Compute the Balance of a Bitcoin Wallet with node.js and blockchain.info
The Problem
As I have explained in great details in a previous post, the balance of a Bitcoin wallet differs from the balance that can be computed by looking at the blockchain. That’s because every time you make a transaction, the Bitcoin software sends back to you, the fraction of the funds that were not sent. These funds are sent back to a new address, invisible to the end users. These addresses are pre-allocated and constitute the key pool.
In this article, I explain how you can compute the balance of a BitcoinQt wallet.dat
file using node.js and the JSON API of blockchain.info. I also show how to extract the public addresses contained in the wallet, whether encrypted or not, and demonstrate how to use the blockchain.info API efficiently.
Extracting the Keys
Bitcoin relies on public/private key cryptography. The public key is what is turned into a public address through hashing (detailed below) and the private key is the one used to sign the transactions. In order to compute the balance of a wallet, we need to extract all the public keys from the key pool.
The wallet.dat
is a Berkley DB database. This is an old NoSQL embedded database from long before the term was coined. Unlike relational databases, such as SQLite, it is not possible to make complicated queries in SQL. The wallet uses a single key/value dictionary to store all public and private keys, the last transactions, and all other account informations.
The keys from the key pool are stored directly into the database as individual records. The database keys are split into two parts. The first part of the DB key is some kind of identifier, that describes the type of record. Non encrypted Bitcoin keys are identified with key
while encrypted keys are identified with ckey
. The second part of the DB key is the Bitcoin public key itself, preceded by a single byte that indicates the length in bytes of the public key. The database record associated to the DB key is the private Bitcoin key, which may or may not be encrypted. This splitting of the DB key into two parts may sound odd, you have to remember that the DB keys must be unique to identify a record.
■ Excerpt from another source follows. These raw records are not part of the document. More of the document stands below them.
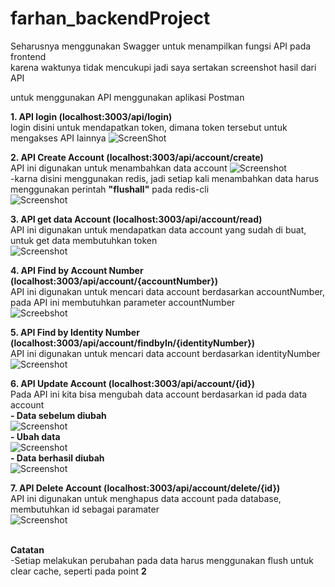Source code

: # farhan_backendProject
Seharusnya menggunakan Swagger untuk menampilkan fungsi API pada frontend <br/>
karena waktunya tidak mencukupi jadi saya sertakan screenshot hasil dari API <br/>

untuk menggunakan API menggunakan aplikasi Postman <br/>

**1. API login (localhost:3003/api/login)**<br/>
login disini untuk mendapatkan token, dimana token tersebut untuk mengakses API lainnya
![ScreenShot](https://github.com/farhanalih/farhan_backendProject/blob/main/img/Login.PNG)
<br/>

**2. API Create Account (localhost:3003/api/account/create)**<br/>
API ini digunakan untuk menambahkan data account
![Screenshot](https://github.com/farhanalih/farhan_backendProject/blob/main/img/createAccount.PNG)<br/>
-karna disini menggunakan redis, jadi setiap kali menambahkan data harus menggunakan perintah **"flushall"**
pada redis-cli<br/>
![Screenshot](https://github.com/farhanalih/farhan_backendProject/blob/main/img/flush.PNG)

**3. API get data Account (localhost:3003/api/account/read)**<br/>
API ini digunakan untuk mendapatkan data account yang sudah di buat, untuk get data membutuhkan token<br/>
![Screenshot](https://github.com/farhanalih/farhan_backendProject/blob/main/img/getAccount.PNG)

**4. API Find by Account Number (localhost:3003/api/account/{accountNumber})**<br/>
API ini digunakan untuk mencari data account berdasarkan accountNumber, pada API ini membutuhkan parameter accountNumber<br/>
![Screebshot](https://github.com/farhanalih/farhan_backendProject/blob/main/img/findbyAN.PNG)

**5. API Find by Identity Number (localhost:3003/api/account/findbyIn/{identityNumber})**<br/>
API ini digunakan untuk mencari data account berdasarkan identityNumber<br/>
![Screenshot](https://github.com/farhanalih/farhan_backendProject/blob/main/img/findbyIN.PNG)

**6. API Update Account (localhost:3003/api/account/{id})** <br/>
Pada API ini kita bisa mengubah data account berdasarkan id pada data account <br/>
**- Data sebelum diubah** <br/>
![Screenshot](https://github.com/farhanalih/farhan_backendProject/blob/main/img/pre-update.PNG)<br/>
**- Ubah data** <br/>
![Screenshot](https://github.com/farhanalih/farhan_backendProject/blob/main/img/updateSuccess.PNG)<br/>
**- Data berhasil diubah**<br/>
![Screenshot](https://github.com/farhanalih/farhan_backendProject/blob/main/img/updated.PNG)<br/>

**7. API Delete Account (localhost:3003/api/account/delete/{id})**<br/>
API ini digunakan untuk menghapus data account pada database, membutuhkan id sebagai paramater <br/>
![Screenshot](https://github.com/farhanalih/farhan_backendProject/blob/main/img/deleted.PNG)
<br/>
<br/>

**Catatan** <br/>
-Setiap melakukan perubahan pada data harus menggunakan flush untuk clear cache, seperti pada point **2**

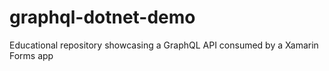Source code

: # graphql-dotnet-demo
Educational repository showcasing a GraphQL API consumed by a Xamarin Forms app
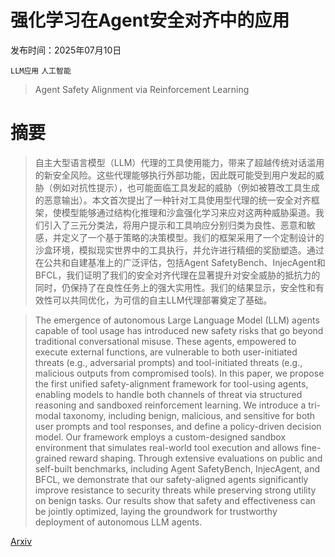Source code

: # 强化学习在Agent安全对齐中的应用

发布时间：2025年07月10日

`LLM应用` `人工智能`

> Agent Safety Alignment via Reinforcement Learning

# 摘要

> 自主大型语言模型（LLM）代理的工具使用能力，带来了超越传统对话滥用的新安全风险。这些代理能够执行外部功能，因此既可能受到用户发起的威胁（例如对抗性提示），也可能面临工具发起的威胁（例如被篡改工具生成的恶意输出）。本文首次提出了一种针对工具使用型代理的统一安全对齐框架，使模型能够通过结构化推理和沙盒强化学习来应对这两种威胁渠道。我们引入了三元分类法，将用户提示和工具响应分别归类为良性、恶意和敏感，并定义了一个基于策略的决策模型。我们的框架采用了一个定制设计的沙盒环境，模拟现实世界中的工具执行，并允许进行精细的奖励塑造。通过在公共和自建基准上的广泛评估，包括Agent SafetyBench、InjecAgent和BFCL，我们证明了我们的安全对齐代理在显著提升对安全威胁的抵抗力的同时，仍保持了在良性任务上的强大实用性。我们的结果显示，安全性和有效性可以共同优化，为可信的自主LLM代理部署奠定了基础。

> The emergence of autonomous Large Language Model (LLM) agents capable of tool usage has introduced new safety risks that go beyond traditional conversational misuse. These agents, empowered to execute external functions, are vulnerable to both user-initiated threats (e.g., adversarial prompts) and tool-initiated threats (e.g., malicious outputs from compromised tools). In this paper, we propose the first unified safety-alignment framework for tool-using agents, enabling models to handle both channels of threat via structured reasoning and sandboxed reinforcement learning. We introduce a tri-modal taxonomy, including benign, malicious, and sensitive for both user prompts and tool responses, and define a policy-driven decision model. Our framework employs a custom-designed sandbox environment that simulates real-world tool execution and allows fine-grained reward shaping. Through extensive evaluations on public and self-built benchmarks, including Agent SafetyBench, InjecAgent, and BFCL, we demonstrate that our safety-aligned agents significantly improve resistance to security threats while preserving strong utility on benign tasks. Our results show that safety and effectiveness can be jointly optimized, laying the groundwork for trustworthy deployment of autonomous LLM agents.

[Arxiv](https://arxiv.org/abs/2507.08270)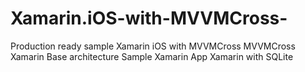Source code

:# Xamarin.iOS-with-MVVMCross-
Production ready sample Xamarin iOS with MVVMCross 
MVVMCross
Xamarin Base architecture
Sample Xamarin App
Xamarin with SQLite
Here’s a drawing, in case you’re starting to be confused between the DB keys and the Bitcoin public and private keys.
You can see details about the key loarding algorithm in walletdb.cpp from the source code of Bitcoin. Look at the CWalletDB::ReadKeyValue()
method.
I had no luck using node-bdb for reading the wallet with node.js, because cursors are not supported. Instead, I used a crude algorithm looking for the ckey
and key
strings within the wallet. This works because BerkeleyDB does not use any compression, but that’s not ideal.
Computing Bitcoin Public Addresses
Once you have obtained the Bitcoin public keys from the pool, you can turn them into a Bitcoin addresses through a complicated process of hashing, which is well documented.
However, I found a discrepancy with the documentation. The length of the keys I read from my wallet were all 33 bytes instead of the expected 65 bytes. Bitcoin uses ECDSA, a variant of elliptic curve cryptography. Both public and private keys are points on a specific elliptic curve (Secp256k1) whose equation is \( y^2 = x^3 + 7 \). The keys are the \(x\) and \(y\) coordinates stored as 32 bit integers preceded by one extra header byte that OpenSSL uses to store format information. Since \(x\) and \(y\) satisfy the known equation of the curve, you can store a single coordinate and a sign to compute the other coordinate with \(y = \pm\sqrt{x^3 + 7}\). This is what is called a compressed key, and it is 33 bytes long.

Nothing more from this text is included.